* **Work request**
All entries should be printed precisely as written.

(Plain-text document sources)

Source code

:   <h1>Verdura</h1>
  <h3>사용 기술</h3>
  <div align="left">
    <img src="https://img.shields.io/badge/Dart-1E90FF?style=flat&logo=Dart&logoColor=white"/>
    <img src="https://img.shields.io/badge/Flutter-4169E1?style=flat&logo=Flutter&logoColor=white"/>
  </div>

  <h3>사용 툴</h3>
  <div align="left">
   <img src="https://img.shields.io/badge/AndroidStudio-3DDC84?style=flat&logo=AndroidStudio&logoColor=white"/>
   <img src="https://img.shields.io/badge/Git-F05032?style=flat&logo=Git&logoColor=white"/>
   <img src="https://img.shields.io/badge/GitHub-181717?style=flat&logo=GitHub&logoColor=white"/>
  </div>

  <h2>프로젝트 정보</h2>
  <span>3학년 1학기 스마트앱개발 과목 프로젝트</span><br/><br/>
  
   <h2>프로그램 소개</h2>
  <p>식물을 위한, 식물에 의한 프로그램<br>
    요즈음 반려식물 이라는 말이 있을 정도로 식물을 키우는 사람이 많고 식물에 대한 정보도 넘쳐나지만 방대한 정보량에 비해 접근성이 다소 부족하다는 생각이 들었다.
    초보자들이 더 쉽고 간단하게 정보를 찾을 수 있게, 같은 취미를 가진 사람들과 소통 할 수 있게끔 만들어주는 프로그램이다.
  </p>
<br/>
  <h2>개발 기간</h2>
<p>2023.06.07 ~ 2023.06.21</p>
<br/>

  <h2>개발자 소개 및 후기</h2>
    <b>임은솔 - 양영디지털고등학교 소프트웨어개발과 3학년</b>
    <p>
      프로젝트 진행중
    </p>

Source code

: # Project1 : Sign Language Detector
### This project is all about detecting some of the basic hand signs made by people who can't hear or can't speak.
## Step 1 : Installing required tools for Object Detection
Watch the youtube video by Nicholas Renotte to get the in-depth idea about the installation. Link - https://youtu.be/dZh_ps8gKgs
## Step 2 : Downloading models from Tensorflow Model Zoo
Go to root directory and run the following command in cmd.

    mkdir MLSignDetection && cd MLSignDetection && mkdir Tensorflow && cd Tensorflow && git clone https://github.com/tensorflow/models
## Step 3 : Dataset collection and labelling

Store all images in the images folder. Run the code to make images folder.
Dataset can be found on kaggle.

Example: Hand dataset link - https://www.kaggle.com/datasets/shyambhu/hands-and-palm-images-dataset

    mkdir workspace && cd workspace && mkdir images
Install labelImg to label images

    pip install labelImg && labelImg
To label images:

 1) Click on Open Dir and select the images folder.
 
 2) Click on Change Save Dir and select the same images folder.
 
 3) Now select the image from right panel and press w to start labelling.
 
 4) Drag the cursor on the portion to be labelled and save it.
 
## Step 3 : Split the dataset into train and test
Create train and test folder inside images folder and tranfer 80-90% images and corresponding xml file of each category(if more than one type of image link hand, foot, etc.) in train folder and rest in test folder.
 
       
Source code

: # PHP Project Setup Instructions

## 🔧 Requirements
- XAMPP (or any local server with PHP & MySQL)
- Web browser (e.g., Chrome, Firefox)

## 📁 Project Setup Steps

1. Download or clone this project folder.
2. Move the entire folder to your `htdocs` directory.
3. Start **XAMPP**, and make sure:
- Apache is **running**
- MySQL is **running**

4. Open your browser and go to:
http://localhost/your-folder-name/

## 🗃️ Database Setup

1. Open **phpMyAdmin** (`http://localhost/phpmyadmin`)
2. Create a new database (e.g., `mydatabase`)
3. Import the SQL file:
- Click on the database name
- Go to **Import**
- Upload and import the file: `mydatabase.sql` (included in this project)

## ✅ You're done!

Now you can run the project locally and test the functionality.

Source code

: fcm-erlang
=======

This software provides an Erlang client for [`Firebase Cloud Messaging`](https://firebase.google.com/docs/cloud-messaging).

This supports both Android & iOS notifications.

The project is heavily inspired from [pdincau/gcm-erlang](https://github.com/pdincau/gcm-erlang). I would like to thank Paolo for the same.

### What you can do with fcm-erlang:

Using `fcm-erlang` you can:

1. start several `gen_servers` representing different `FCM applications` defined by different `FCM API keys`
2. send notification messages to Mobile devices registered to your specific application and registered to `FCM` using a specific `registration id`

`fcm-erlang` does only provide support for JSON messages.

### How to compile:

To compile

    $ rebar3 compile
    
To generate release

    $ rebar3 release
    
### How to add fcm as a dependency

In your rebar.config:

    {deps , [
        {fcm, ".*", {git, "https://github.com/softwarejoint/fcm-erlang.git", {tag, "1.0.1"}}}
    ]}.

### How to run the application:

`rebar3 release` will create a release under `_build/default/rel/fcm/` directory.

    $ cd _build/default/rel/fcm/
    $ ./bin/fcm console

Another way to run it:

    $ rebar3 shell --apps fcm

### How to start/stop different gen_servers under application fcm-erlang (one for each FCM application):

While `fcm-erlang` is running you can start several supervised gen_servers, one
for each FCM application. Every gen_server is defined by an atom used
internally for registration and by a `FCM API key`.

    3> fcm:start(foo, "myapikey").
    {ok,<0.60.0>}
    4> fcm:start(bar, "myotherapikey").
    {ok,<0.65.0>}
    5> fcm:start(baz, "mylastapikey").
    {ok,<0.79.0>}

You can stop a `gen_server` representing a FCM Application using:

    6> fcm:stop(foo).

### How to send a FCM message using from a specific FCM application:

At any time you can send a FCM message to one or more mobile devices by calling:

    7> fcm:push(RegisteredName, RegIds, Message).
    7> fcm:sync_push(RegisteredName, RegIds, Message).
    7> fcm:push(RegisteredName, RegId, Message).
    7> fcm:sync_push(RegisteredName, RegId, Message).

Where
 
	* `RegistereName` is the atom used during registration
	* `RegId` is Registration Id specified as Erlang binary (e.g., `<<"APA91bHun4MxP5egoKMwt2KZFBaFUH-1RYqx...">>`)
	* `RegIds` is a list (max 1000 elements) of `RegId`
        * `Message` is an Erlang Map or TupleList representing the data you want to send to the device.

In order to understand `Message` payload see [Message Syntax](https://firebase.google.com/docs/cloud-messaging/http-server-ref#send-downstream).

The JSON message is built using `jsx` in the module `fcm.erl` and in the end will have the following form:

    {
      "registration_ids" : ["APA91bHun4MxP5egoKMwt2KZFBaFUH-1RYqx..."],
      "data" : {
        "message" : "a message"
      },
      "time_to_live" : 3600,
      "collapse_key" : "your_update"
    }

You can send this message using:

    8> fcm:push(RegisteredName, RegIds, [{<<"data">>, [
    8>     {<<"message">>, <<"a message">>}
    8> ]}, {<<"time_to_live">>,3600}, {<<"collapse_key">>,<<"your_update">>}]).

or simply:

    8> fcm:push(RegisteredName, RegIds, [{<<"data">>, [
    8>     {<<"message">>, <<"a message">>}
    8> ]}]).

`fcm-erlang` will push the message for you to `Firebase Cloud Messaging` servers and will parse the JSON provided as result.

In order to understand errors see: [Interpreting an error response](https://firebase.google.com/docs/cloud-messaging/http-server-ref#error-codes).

* **Output for this exercise**
Source code

:   <h1>Verdura</h1>
  <h3>사용 기술</h3>
  <div align="left">
    <img src="https://img.shields.io/badge/Dart-1E90FF?style=flat&logo=Dart&logoColor=white"/>
    <img src="https://img.shields.io/badge/Flutter-4169E1?style=flat&logo=Flutter&logoColor=white"/>
  </div>

  <h3>사용 툴</h3>
  <div align="left">
   <img src="https://img.shields.io/badge/AndroidStudio-3DDC84?style=flat&logo=AndroidStudio&logoColor=white"/>
   <img src="https://img.shields.io/badge/Git-F05032?style=flat&logo=Git&logoColor=white"/>
   <img src="https://img.shields.io/badge/GitHub-181717?style=flat&logo=GitHub&logoColor=white"/>
  </div>

  <h2>프로젝트 정보</h2>
  <span>3학년 1학기 스마트앱개발 과목 프로젝트</span><br/><br/>
  
   <h2>프로그램 소개</h2>
  <p>식물을 위한, 식물에 의한 프로그램<br>
    요즈음 반려식물 이라는 말이 있을 정도로 식물을 키우는 사람이 많고 식물에 대한 정보도 넘쳐나지만 방대한 정보량에 비해 접근성이 다소 부족하다는 생각이 들었다.
    초보자들이 더 쉽고 간단하게 정보를 찾을 수 있게, 같은 취미를 가진 사람들과 소통 할 수 있게끔 만들어주는 프로그램이다.
  </p>
<br/>
  <h2>개발 기간</h2>
<p>2023.06.07 ~ 2023.06.21</p>
<br/>

  <h2>개발자 소개 및 후기</h2>
    <b>임은솔 - 양영디지털고등학교 소프트웨어개발과 3학년</b>
    <p>
      프로젝트 진행중
    </p>

Source code

: # Project1 : Sign Language Detector
### This project is all about detecting some of the basic hand signs made by people who can't hear or can't speak.
## Step 1 : Installing required tools for Object Detection
Watch the youtube video by Nicholas Renotte to get the in-depth idea about the installation. Link - https://youtu.be/dZh_ps8gKgs
## Step 2 : Downloading models from Tensorflow Model Zoo
Go to root directory and run the following command in cmd.

    mkdir MLSignDetection && cd MLSignDetection && mkdir Tensorflow && cd Tensorflow && git clone https://github.com/tensorflow/models
## Step 3 : Dataset collection and labelling

Store all images in the images folder. Run the code to make images folder.
Dataset can be found on kaggle.

Example: Hand dataset link - https://www.kaggle.com/datasets/shyambhu/hands-and-palm-images-dataset

    mkdir workspace && cd workspace && mkdir images
Install labelImg to label images

    pip install labelImg && labelImg
To label images:

 1) Click on Open Dir and select the images folder.
 
 2) Click on Change Save Dir and select the same images folder.
 
 3) Now select the image from right panel and press w to start labelling.
 
 4) Drag the cursor on the portion to be labelled and save it.
 
## Step 3 : Split the dataset into train and test
Create train and test folder inside images folder and tranfer 80-90% images and corresponding xml file of each category(if more than one type of image link hand, foot, etc.) in train folder and rest in test folder.
 
       
Source code

: # PHP Project Setup Instructions

## 🔧 Requirements
- XAMPP (or any local server with PHP & MySQL)
- Web browser (e.g., Chrome, Firefox)

## 📁 Project Setup Steps

1. Download or clone this project folder.
2. Move the entire folder to your `htdocs` directory.
3. Start **XAMPP**, and make sure:
- Apache is **running**
- MySQL is **running**

4. Open your browser and go to:
http://localhost/your-folder-name/

## 🗃️ Database Setup

1. Open **phpMyAdmin** (`http://localhost/phpmyadmin`)
2. Create a new database (e.g., `mydatabase`)
3. Import the SQL file:
- Click on the database name
- Go to **Import**
- Upload and import the file: `mydatabase.sql` (included in this project)

## ✅ You're done!

Now you can run the project locally and test the functionality.

Source code

: fcm-erlang
=======

This software provides an Erlang client for [`Firebase Cloud Messaging`](https://firebase.google.com/docs/cloud-messaging).

This supports both Android & iOS notifications.

The project is heavily inspired from [pdincau/gcm-erlang](https://github.com/pdincau/gcm-erlang). I would like to thank Paolo for the same.

### What you can do with fcm-erlang:

Using `fcm-erlang` you can:

1. start several `gen_servers` representing different `FCM applications` defined by different `FCM API keys`
2. send notification messages to Mobile devices registered to your specific application and registered to `FCM` using a specific `registration id`

`fcm-erlang` does only provide support for JSON messages.

### How to compile:

To compile

    $ rebar3 compile
    
To generate release

    $ rebar3 release
    
### How to add fcm as a dependency

In your rebar.config:

    {deps , [
        {fcm, ".*", {git, "https://github.com/softwarejoint/fcm-erlang.git", {tag, "1.0.1"}}}
    ]}.

### How to run the application:

`rebar3 release` will create a release under `_build/default/rel/fcm/` directory.

    $ cd _build/default/rel/fcm/
    $ ./bin/fcm console

Another way to run it:

    $ rebar3 shell --apps fcm

### How to start/stop different gen_servers under application fcm-erlang (one for each FCM application):

While `fcm-erlang` is running you can start several supervised gen_servers, one
for each FCM application. Every gen_server is defined by an atom used
internally for registration and by a `FCM API key`.

    3> fcm:start(foo, "myapikey").
    {ok,<0.60.0>}
    4> fcm:start(bar, "myotherapikey").
    {ok,<0.65.0>}
    5> fcm:start(baz, "mylastapikey").
    {ok,<0.79.0>}

You can stop a `gen_server` representing a FCM Application using:

    6> fcm:stop(foo).

### How to send a FCM message using from a specific FCM application:

At any time you can send a FCM message to one or more mobile devices by calling:

    7> fcm:push(RegisteredName, RegIds, Message).
    7> fcm:sync_push(RegisteredName, RegIds, Message).
    7> fcm:push(RegisteredName, RegId, Message).
    7> fcm:sync_push(RegisteredName, RegId, Message).

Where
 
	* `RegistereName` is the atom used during registration
	* `RegId` is Registration Id specified as Erlang binary (e.g., `<<"APA91bHun4MxP5egoKMwt2KZFBaFUH-1RYqx...">>`)
	* `RegIds` is a list (max 1000 elements) of `RegId`
        * `Message` is an Erlang Map or TupleList representing the data you want to send to the device.

In order to understand `Message` payload see [Message Syntax](https://firebase.google.com/docs/cloud-messaging/http-server-ref#send-downstream).

The JSON message is built using `jsx` in the module `fcm.erl` and in the end will have the following form:

    {
      "registration_ids" : ["APA91bHun4MxP5egoKMwt2KZFBaFUH-1RYqx..."],
      "data" : {
        "message" : "a message"
      },
      "time_to_live" : 3600,
      "collapse_key" : "your_update"
    }

You can send this message using:

    8> fcm:push(RegisteredName, RegIds, [{<<"data">>, [
    8>     {<<"message">>, <<"a message">>}
    8> ]}, {<<"time_to_live">>,3600}, {<<"collapse_key">>,<<"your_update">>}]).

or simply:

    8> fcm:push(RegisteredName, RegIds, [{<<"data">>, [
    8>     {<<"message">>, <<"a message">>}
    8> ]}]).

`fcm-erlang` will push the message for you to `Firebase Cloud Messaging` servers and will parse the JSON provided as result.

In order to understand errors see: [Interpreting an error response](https://firebase.google.com/docs/cloud-messaging/http-server-ref#error-codes).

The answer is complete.